Люди самоутверждаются, цепляются, не хотят уходить – это так естественно! Скажем, записывают концерт. Замер зал, буйствует рояль, мелькают клавиши, словно взбесившаяся пастила, – бегом, бегом, все на одном месте, все круче; свивается сладостный смерч, сердце не выдержит, оторвется, трепещет на последней нитке, и вдруг: кхэ. Кхэ-ррр-кхм. Кху-кху-кху. Кашлянул кто-то. И хорошо так, крепенько кашлянул. И уж всё теперь. Концерт с сочным гриппозным клеймом родился, размножился миллионами черных солнышек, разбежался во все мыслимые стороны. Светила погаснут, и обледенеет земля, и планета морозным комком вечно будет нестись неисповедимыми звездными путями, а кашель ловкача не сотрется, не пропадет, навеки высеченный на алмазных скрижалях бессмертной музыки – ведь музыка бессмертна, не так ли? – ржавым гвоздем, вбитым в вечность, утвердил себя находчивый человек, масляной краской расписался на куполе, плеснул серной кислотой в божественные черты.
Н-да.
Пробовал Денисов изобретать – не изобреталось, пробовал сочинять стихи – не сочинялось, начал было труд о невозможности существования Австралии: сварил себе крепкого кофе и засел на всю ночь к столу. Работал хорошо, с подъемом, а под утро перечел – и порвал, и плакал без слез, и лег спать в носках. Вскоре после этого он и повстречал Лору, и был пригрет и выслушан, и многажды утешен как у себя в Орехове-Борисове, где на них, конечно, пролился золотым дождем капитан, опять отдраивший кингстоны, так и в ее безалаберной квартирке, где всю ночь в коридоре что-то шуршало.
– Что это, – тревожился Денисов, – не мы-ши ли?
– Нет, нет, спи, Денисов, это другое. Потом скажу. Спи!
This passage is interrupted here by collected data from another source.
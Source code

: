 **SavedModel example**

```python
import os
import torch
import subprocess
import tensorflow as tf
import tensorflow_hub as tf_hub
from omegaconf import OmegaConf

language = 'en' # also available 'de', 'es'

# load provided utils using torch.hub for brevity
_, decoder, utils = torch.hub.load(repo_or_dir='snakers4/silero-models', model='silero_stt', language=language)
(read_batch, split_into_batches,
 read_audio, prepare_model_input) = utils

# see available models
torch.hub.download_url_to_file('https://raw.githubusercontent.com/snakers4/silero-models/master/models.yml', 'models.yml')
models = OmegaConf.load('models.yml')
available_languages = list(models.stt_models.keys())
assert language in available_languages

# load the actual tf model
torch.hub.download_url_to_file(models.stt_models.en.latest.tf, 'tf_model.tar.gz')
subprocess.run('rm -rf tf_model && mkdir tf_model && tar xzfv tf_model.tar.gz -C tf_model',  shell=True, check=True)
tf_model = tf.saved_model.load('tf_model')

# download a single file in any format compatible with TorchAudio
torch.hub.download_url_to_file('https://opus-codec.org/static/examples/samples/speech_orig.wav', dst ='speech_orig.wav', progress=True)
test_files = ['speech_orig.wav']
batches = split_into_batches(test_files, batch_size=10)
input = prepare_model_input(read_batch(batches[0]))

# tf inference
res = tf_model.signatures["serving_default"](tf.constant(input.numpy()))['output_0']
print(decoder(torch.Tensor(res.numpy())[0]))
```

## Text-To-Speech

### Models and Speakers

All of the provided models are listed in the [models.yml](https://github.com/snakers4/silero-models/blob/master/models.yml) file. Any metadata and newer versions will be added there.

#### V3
Что делать, он спал, видел во сне гадости, проснувшись, обдумывал увиденное и вновь забывался, а утром пил кофе на кухне вместе с благоухающей Лорой и ее вдовым папой, отставным зоологом, кротчайшим голубоглазым старичком, немного странненьким – а кто не странненький? Папина борода была белее соли, глаза – ясней весны; тихий, скорый на светлые слезы, любитель карамелек, изюма, булочек с вареньем, ничем не был он похож на Лору, шумную, взволнованную, всю черно-золотую. «Понимаешь, Денисов, папа у меня чудный, просто голубь мира, но у меня с ним проблемы, потом расскажу. Он такой чуткий, интеллигентный, знающий, ему бы еще работать и работать, а он на пенсии – недоброжелатели подсидели. Он там у себя в институте делал доклад о родстве птиц с рептилиями или там с крокодилами – ну ты меня понял, да? – бегают и кусают; а у них ученый секретарь был по фамилии Птицын, так он принял на свой счет. Они вообще в этой зоологии постоянно бдят и высматривают идеологическую гниль, потому что еще не решили, человек это что – обезьяна или только так кажется. Вот папунчика и поперли, сидит теперь дома, плачет, кушает и популяризует. Он пишет эти, знаешь, заметки фенолога для журналов, в общем, ты меня понял. Про времена года, про жаб, зачем петух кукарекает и в связи с чем слон такой симпатичный. Он хорошо пишет, не шаляй-валяй, а как образованный человек плюс лирика. Я ему говорю: пуськин, ты у меня Тургенев, – он плачет. Ты, Денисов, люби его, он заслуживает».